|
this is for those that haven't heard: Politicker.com shuts down Colorado, 11 other state sites, lays off reporters By Ernest Luning 12/12/08 11:37 AM Twelve Politicker political news sites around the country, including PolitickerCO.com in Colorado, were shut down and their reporters unexpectedly laid off Friday morning. The sites, billed as “Inside politics for political insiders,” covered news in 17 states and are owned by the Observer Media Group, based in New York.
Politicker.com sites in New Jersey, New York, New Hampshire, Massachusetts and Pennsylvania will remain operating, according to a source with the company. Sites in Arizona, California, Colorado, Kentucky, Maine, Maryland, Nevada, Ohio, Oregon, Texas, Vermont and Washington state will disappear.
Most of the sites, including Colorado’s, employed a single reporter to cover local political news, which was then aggregated on a national site.

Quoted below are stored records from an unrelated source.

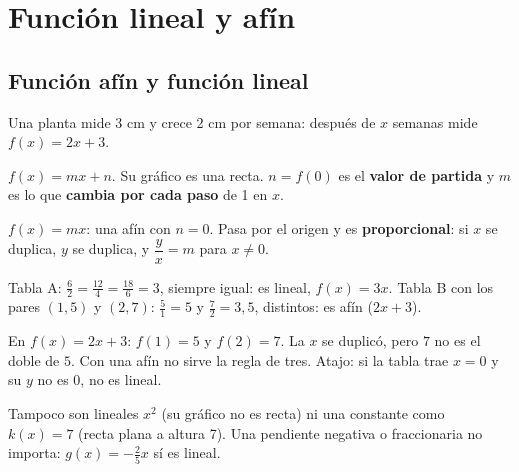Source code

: \section{Función lineal y afín}

\subsection{Función afín y función lineal}
Una planta mide 3 cm y crece 2 cm por semana: después de $x$ semanas mide $f(x) = 2x + 3$.
\begin{clave} $f(x) = mx + n$. Su gráfico es una recta. $n = f(0)$ es el \textbf{valor de partida} y $m$ es lo que \textbf{cambia por cada paso} de 1 en $x$.\end{clave}
\begin{clave} $f(x) = mx$: una afín con $n = 0$. Pasa por el origen y es \textbf{proporcional}: si $x$ se duplica, $y$ se duplica, y $\dfrac{y}{x} = m$ para $x \neq 0$.\end{clave}
\begin{ejemplo} Tabla A: $\frac{6}{2} = \frac{12}{4} = \frac{18}{6} = 3$, siempre igual: es lineal, $f(x) = 3x$. Tabla B con los pares $(1, 5)$ y $(2, 7)$: $\frac{5}{1} = 5$ y $\frac{7}{2} = 3{,}5$, distintos: es afín ($2x + 3$).\end{ejemplo}
\begin{ojo} En $f(x) = 2x + 3$: $f(1) = 5$ y $f(2) = 7$. La $x$ se duplicó, pero $7$ no es el doble de $5$. Con una afín no sirve la regla de tres. Atajo: si la tabla trae $x = 0$ y su $y$ no es $0$, no es lineal.\end{ojo}
Tampoco son lineales $x^2$ (su gráfico no es recta) ni una constante como $k(x) = 7$ (recta plana a altura 7). Una pendiente negativa o fraccionaria no importa: $g(x) = -\frac{2}{5}x$ sí es lineal.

Jeremy Pelzer, the lone PolitickerCO.com reporter, has been based out of the state Capitol since January and is among those who learned of the layoffs Friday morning, according to a source with the news organization.
The sites also published gossip and analysis from an anonymous “insider” who went by the pseudonym Wally Edge. National correspondent Alex Isenstadt, based out of Washington, D.C., and cartoonist Rob Tornoe also contribute to each state’s sites but were among those laid off Friday. D.C.-based editor Eric Pfeiffer also lost his job. Remaining editors will take a cut in pay.
The PolitckerCO.com site’s disappearance also means even fewer reporters will be covering Colorado’s statehouse, following a trend that has seen the number of Capitol bureau reporters cut nearly in half in recent years.
The closings come at the end of a tumultuous week in the news business, with a bankruptcy declaration from media giant Tribune Co., 2,000 layoffs announced by the newspaper chain Gannett Co., and the announcement that Denver’s oldest newspaper, the Rocky Mountain News, is for sale and could face shutdown. On Thursday, Moody’s Investors Services downgraded the credit of the Denver Post’s parent company to a rating suggesting “a substantial risk” of default, but the company disputed the meaning of that characterization.